Why is Mumbai called a fast city
Anyone looking for the former Bombay in today's Mumbai - as the city has been called since 1995 - will quickly find it. Because Mumbai shows deep traces of the long colonial past and is one of the great cultural centers of the subcontinent.
Anyone who begins their trip to India in Mumbai - that is the name of Bombay since 1995 - usually spends one night in a hotel near the airport after arrival and then travels the next day. The “Maximum City” with around 20 million inhabitants on seven islands does not attract tourists very much. Totally wrong. Because Mumbai shows deep traces of a long colonial past and is one of the great cultural centers of the subcontinent.

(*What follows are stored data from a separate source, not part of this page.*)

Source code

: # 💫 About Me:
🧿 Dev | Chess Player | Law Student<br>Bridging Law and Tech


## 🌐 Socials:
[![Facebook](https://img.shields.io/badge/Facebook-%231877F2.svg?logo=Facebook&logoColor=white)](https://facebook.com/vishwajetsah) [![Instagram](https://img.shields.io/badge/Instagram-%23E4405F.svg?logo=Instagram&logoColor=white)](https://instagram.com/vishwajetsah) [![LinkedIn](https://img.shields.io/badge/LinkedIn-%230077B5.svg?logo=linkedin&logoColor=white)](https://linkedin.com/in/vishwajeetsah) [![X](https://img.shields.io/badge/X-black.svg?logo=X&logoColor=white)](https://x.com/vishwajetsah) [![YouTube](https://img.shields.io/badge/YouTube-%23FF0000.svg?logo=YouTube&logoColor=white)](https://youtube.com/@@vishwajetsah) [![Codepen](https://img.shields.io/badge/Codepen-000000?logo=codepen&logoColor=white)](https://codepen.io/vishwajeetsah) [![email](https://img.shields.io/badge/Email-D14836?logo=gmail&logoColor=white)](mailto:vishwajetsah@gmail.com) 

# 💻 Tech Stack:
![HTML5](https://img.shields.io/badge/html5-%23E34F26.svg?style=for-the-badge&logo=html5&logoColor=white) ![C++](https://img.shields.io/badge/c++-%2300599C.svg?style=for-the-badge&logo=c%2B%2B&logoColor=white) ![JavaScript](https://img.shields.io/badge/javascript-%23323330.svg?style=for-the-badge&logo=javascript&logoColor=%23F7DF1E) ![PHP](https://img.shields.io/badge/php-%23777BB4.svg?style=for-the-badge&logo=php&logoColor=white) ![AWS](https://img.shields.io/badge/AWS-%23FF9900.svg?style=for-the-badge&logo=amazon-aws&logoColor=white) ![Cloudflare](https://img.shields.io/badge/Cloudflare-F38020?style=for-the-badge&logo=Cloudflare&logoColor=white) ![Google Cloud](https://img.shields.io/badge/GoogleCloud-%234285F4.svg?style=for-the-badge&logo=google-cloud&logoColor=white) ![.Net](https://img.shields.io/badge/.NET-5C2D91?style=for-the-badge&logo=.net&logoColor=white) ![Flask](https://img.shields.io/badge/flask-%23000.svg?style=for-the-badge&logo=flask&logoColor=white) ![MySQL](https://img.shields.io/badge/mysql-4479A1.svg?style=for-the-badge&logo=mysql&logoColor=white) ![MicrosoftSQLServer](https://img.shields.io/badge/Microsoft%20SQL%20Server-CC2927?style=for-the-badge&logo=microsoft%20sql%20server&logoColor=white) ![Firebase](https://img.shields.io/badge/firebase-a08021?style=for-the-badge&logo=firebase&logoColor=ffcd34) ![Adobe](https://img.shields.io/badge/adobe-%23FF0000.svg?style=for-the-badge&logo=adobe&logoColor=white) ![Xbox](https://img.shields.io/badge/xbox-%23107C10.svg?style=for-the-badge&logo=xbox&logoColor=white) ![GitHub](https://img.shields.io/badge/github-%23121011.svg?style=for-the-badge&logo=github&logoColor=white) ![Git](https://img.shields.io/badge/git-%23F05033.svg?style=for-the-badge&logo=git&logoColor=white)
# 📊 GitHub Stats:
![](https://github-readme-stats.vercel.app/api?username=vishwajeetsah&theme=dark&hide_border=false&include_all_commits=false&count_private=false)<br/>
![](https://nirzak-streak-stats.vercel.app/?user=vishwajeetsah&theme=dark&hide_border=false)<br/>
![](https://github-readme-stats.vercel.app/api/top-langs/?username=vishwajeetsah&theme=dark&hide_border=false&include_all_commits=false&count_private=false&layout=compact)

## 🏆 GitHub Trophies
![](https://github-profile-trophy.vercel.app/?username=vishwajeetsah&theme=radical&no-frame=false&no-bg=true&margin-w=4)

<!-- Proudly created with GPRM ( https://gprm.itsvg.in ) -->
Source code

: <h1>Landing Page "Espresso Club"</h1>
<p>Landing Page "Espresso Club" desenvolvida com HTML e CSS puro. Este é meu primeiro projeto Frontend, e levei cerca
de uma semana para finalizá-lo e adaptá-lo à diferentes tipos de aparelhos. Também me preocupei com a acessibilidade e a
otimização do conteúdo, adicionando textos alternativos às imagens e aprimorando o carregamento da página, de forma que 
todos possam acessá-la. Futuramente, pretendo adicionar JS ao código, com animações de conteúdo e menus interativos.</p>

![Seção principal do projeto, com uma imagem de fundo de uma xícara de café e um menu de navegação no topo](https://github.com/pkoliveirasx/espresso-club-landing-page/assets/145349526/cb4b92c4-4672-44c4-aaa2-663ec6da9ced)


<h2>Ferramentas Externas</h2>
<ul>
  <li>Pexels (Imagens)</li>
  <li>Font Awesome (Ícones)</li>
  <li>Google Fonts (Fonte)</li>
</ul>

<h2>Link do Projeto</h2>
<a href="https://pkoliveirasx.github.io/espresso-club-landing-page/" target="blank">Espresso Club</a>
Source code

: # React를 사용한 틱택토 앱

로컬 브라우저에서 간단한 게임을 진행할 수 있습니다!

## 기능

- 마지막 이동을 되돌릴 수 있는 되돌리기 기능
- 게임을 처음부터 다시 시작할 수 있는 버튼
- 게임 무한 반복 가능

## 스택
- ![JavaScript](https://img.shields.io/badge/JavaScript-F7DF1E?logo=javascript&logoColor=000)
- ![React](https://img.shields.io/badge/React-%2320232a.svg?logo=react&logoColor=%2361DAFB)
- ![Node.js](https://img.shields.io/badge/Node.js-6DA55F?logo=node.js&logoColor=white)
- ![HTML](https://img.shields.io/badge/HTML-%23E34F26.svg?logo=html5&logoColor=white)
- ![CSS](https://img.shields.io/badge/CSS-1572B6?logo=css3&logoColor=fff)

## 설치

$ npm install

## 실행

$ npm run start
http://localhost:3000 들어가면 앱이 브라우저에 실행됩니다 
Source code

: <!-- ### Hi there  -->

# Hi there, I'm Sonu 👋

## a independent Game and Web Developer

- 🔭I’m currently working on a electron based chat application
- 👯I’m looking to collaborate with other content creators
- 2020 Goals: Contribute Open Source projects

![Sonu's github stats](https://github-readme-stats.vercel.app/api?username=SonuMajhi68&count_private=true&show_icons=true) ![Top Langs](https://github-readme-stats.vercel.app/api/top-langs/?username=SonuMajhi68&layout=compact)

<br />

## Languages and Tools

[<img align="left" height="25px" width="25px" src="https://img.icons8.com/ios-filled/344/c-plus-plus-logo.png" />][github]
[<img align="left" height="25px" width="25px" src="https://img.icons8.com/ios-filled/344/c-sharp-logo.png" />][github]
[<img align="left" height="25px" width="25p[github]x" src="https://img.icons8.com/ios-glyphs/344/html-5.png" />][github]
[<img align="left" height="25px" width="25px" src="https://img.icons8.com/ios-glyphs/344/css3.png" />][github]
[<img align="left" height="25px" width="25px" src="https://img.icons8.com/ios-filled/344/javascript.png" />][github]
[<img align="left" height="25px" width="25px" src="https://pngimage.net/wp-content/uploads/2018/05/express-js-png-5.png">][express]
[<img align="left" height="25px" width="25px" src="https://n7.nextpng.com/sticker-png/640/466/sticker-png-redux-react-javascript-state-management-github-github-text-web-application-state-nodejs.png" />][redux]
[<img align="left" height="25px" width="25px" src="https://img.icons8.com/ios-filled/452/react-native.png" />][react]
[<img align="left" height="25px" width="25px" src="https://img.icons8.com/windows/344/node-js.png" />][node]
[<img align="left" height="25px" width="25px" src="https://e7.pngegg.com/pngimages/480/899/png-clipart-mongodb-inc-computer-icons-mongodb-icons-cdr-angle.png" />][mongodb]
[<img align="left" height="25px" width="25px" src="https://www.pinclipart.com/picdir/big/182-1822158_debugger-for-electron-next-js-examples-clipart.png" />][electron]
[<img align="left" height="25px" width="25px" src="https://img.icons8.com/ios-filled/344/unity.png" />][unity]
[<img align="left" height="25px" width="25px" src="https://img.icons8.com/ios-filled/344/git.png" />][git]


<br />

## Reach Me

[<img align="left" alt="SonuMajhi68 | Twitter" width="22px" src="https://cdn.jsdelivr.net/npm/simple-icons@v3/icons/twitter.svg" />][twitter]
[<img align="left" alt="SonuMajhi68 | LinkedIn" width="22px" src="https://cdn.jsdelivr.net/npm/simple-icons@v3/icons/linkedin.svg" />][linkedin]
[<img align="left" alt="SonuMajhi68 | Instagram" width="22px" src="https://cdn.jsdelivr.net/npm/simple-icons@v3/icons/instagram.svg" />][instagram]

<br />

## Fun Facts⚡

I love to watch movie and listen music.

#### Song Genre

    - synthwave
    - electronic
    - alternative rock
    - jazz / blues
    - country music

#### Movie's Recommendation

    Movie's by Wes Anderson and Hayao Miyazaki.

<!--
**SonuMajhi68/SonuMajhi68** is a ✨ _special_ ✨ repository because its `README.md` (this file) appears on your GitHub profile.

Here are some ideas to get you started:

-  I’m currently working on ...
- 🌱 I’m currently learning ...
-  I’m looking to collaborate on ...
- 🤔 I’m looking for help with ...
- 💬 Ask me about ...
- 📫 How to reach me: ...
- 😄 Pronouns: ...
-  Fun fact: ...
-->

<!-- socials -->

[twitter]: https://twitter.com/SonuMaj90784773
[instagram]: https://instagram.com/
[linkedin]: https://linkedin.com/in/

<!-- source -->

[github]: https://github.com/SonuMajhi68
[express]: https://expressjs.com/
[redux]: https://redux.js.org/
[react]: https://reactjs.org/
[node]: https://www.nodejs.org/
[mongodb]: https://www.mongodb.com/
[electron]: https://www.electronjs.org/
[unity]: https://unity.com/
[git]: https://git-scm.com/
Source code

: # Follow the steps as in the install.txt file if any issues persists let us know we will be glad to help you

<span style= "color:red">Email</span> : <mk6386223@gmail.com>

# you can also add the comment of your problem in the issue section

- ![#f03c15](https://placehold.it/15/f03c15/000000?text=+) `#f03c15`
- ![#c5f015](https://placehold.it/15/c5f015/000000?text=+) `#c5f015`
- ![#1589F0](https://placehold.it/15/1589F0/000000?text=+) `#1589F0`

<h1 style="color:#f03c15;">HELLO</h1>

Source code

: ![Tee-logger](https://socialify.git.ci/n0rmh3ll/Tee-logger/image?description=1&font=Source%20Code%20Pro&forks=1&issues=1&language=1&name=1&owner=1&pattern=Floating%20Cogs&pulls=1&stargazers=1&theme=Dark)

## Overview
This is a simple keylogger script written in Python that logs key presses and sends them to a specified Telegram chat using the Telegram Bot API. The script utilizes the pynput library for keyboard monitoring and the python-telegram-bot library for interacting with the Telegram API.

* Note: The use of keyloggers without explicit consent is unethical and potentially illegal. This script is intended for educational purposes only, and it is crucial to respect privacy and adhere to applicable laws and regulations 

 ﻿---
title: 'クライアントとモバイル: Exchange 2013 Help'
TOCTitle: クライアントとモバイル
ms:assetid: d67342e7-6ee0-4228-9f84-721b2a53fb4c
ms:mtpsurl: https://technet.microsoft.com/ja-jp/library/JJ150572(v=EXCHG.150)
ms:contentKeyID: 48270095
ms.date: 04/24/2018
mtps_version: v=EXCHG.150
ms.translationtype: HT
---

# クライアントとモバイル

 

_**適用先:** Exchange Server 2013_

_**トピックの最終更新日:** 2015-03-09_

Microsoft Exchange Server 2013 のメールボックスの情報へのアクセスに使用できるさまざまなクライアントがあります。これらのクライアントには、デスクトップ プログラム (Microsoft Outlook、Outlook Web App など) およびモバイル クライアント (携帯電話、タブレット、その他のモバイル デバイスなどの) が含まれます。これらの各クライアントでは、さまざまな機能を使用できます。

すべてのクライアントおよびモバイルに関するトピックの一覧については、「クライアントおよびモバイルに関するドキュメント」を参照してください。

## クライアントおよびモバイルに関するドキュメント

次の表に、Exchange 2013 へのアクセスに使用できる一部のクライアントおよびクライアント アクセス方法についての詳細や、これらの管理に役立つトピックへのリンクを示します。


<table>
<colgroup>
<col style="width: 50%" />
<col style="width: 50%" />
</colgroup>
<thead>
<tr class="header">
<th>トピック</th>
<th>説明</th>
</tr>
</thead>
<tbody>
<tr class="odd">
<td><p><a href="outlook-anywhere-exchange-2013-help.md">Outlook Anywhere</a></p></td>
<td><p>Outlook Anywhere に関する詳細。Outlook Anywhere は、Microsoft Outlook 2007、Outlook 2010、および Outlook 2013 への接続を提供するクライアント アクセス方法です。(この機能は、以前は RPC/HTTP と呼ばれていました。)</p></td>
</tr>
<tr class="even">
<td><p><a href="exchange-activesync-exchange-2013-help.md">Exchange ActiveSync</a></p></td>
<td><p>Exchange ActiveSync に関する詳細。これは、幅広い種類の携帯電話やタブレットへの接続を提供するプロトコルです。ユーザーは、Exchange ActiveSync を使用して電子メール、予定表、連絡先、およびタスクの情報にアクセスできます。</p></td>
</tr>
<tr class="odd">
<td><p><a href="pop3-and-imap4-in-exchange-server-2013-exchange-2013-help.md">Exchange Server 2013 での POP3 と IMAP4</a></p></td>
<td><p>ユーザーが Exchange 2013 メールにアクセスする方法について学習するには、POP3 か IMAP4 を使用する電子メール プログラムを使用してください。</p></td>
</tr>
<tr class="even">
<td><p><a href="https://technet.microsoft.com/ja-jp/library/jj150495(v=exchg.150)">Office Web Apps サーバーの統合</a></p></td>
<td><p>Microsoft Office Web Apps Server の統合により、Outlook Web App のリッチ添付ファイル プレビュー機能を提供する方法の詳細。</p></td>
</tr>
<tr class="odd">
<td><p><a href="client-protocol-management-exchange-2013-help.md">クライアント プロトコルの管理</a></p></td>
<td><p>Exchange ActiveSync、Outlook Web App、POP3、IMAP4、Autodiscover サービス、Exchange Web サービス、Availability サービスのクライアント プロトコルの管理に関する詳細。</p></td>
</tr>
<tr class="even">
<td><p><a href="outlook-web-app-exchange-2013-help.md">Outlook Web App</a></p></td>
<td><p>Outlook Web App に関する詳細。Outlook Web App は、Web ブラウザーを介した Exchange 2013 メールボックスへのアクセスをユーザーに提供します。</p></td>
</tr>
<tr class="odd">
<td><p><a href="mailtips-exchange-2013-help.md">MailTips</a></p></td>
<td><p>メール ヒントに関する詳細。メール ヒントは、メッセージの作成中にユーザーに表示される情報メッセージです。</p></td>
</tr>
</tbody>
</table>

The way from the airport to Colaba, the oldest district of Mumbai, is long. During rush hour it takes a taxi driver up to two and a half hours to cover the 35 kilometers. If you look out of the car window, your assumptions are confirmed: Mumbai is not only one of the largest metropolises in the world, but also one of the largest slums. All assumptions and assumptions apply to Mumbai. But the fact is that the city becomes more beautiful, interesting and fascinating with every kilometer in the direction of the colonial center.
One can regret that the old building structure on the island of Colaba has not yet been looked after as a monument - and it probably never will be. However, this flaw is more than compensated for by the pulsating life, the blaze of colors and the exotic smells. In addition, hundreds of small shops offer practically everything your heart desires in a fascinating jumble.
The beginnings of Bombay go back to the 17th century. When Charles II of England married the Portuguese Princess Catherine of Bragança in 1662, her dowry also included the islands of Mumbai, which subsequently fell to the British Crown. She leased it to the powerful East India Company for a symbolic ten pounds a year. The legendary trading company had long been looking for a safe and large port on the west coast of India. After the laborious cultivation of the swampy islands in the 17th and 18th centuries, the city quickly developed into an economic center. In 1858, however, the territory returned to the British Crown.
When the steam locomotive arrived in the middle of the 19th century, the rail connections to Central, East and West India were soon established; the city became the starting point of the Indian railroad. Mumbai's Victoria Terminus, now called Chatrapati Shivaii Terminus, testifies to this importance. The building, designed by Frederik W. Stevens, is one of the most imposing train stations in the world and has been a Unesco World Heritage Site since 2004. The main entrance is vaulted by a 100 meter high dome. The huge interior with open colonnades is richly decorated with stone sculptures and reliefs. Opposite the Central Station is another masterpiece by the same architect: the General Post Office, which bears unmistakable similarities to London office buildings from the 19th century.
Revenge is sweet
The Gateway of India, the symbol of the city, a 26 meter high triumphal arch with Indo-Islamic stone carvings, is also grandiose. It was built for the landing of the British royal couple George V and Mary in 1911. The couple never crossed the arc on the way to Delhi, but the last British troops marched back on their ships through this gateway on their retreat from India.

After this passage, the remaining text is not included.